GDIT and AWS described a proof-of-concept that uses synthetic disability-claim records—built from public information and seeded with known fraud patterns—to train and test AI fraud detection without touching real claimant files. The subtext: synthetic data is being positioned as a practical workaround for government data access constraints like FOIA exposure, retention rules, and cross-agency sharing limits.
GDIT and AWS outline a synthetic-data POC for disability-claims fraud detection
General Dynamics Information Technology (GDIT) and AWS published a synthetic-data proof-of-concept aimed at training AI models to detect fraud in government disability claims. The approach synthesizes artificial claim records using publicly available information, then injects controlled fraud samples so teams can train and validate detection methods against known patterns.
The core claim is operational: agencies can develop and stress-test fraud analytics without requiring access to sensitive claimant data that may be hard to share or use for model development due to Freedom of Information Act (FOIA) considerations, records retention policies, or inter-agency data-sharing friction.

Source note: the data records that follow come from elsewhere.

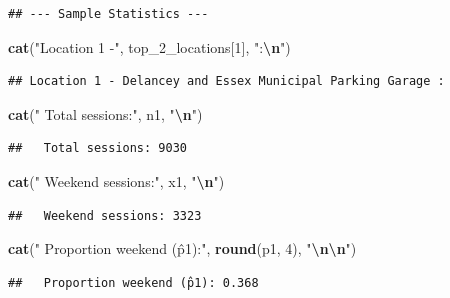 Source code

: \documentclass[
  12pt,
]{article}
\newenvironment{Shaded}{\begin{snugshade}}{\end{snugshade}}
\newcommand{\DecValTok}[1]{\textcolor[rgb]{0.00,0.00,0.81}{#1}}
\newcommand{\FunctionTok}[1]{\textcolor[rgb]{0.13,0.29,0.53}{\textbf{#1}}}
\newcommand{\NormalTok}[1]{#1}
\newcommand{\SpecialCharTok}[1]{\textcolor[rgb]{0.81,0.36,0.00}{\textbf{#1}}}
\newcommand{\StringTok}[1]{\textcolor[rgb]{0.31,0.60,0.02}{#1}}
\begin{document}
\begin{verbatim}
## --- Sample Statistics ---
\end{verbatim}

\begin{Shaded}
\begin{Highlighting}[]
\FunctionTok{cat}\NormalTok{(}\StringTok{"Location 1 {-}"}\NormalTok{, top\_2\_locations[}\DecValTok{1}\NormalTok{], }\StringTok{":}\SpecialCharTok{\textbackslash{}n}\StringTok{"}\NormalTok{)}
\end{Highlighting}
\end{Shaded}

\begin{verbatim}
## Location 1 - Delancey and Essex Municipal Parking Garage :
\end{verbatim}

\begin{Shaded}
\begin{Highlighting}[]
\FunctionTok{cat}\NormalTok{(}\StringTok{"  Total sessions:"}\NormalTok{, n1, }\StringTok{"}\SpecialCharTok{\textbackslash{}n}\StringTok{"}\NormalTok{)}
\end{Highlighting}
\end{Shaded}

\begin{verbatim}
##   Total sessions: 9030
\end{verbatim}

\begin{Shaded}
\begin{Highlighting}[]
\FunctionTok{cat}\NormalTok{(}\StringTok{"  Weekend sessions:"}\NormalTok{, x1, }\StringTok{"}\SpecialCharTok{\textbackslash{}n}\StringTok{"}\NormalTok{)}
\end{Highlighting}
\end{Shaded}

\begin{verbatim}
##   Weekend sessions: 3323
\end{verbatim}

\begin{Shaded}
\begin{Highlighting}[]
\FunctionTok{cat}\NormalTok{(}\StringTok{"  Proportion weekend (p̂1):"}\NormalTok{, }\FunctionTok{round}\NormalTok{(p1, }\DecValTok{4}\NormalTok{), }\StringTok{"}\SpecialCharTok{\textbackslash{}n\textbackslash{}n}\StringTok{"}\NormalTok{)}
\end{Highlighting}
\end{Shaded}

\begin{verbatim}
##   Proportion weekend (p̂1): 0.368
\end{verbatim}
\end{document}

The write-up also frames the work as part of a broader push to accelerate AI adoption in government for national security and efficiency goals, with system integrators and cloud providers packaging synthetic data as a modernization enabler.
- Data access is the bottleneck, not modeling. For many public-sector fraud programs, the limiting factor is lawful, auditable access to training data. Synthetic datasets built from public info plus injected fraud patterns offer a way to start model development when real records are restricted or slow to obtain.
- Better adversarial testing without privacy exposure. Seeding “known bad” patterns into synthetic claims supports repeatable red-team style evaluation (did the model catch the planted fraud?) without risking disclosure of real claimant details.
- Procurement signal for vendors. GDIT’s involvement suggests large integrators are willing to operationalize synthetic data inside federal workflows—an opening for specialized synthetic data tooling that plugs into established primes and cloud ecosystems.
- Compliance still needs definition. Even if synthetic data reduces direct exposure, teams will still need governance around provenance (public inputs), documentation of injected patterns, and validation that synthetic records don’t recreate sensitive attributes in ways that create re-identification or policy risk.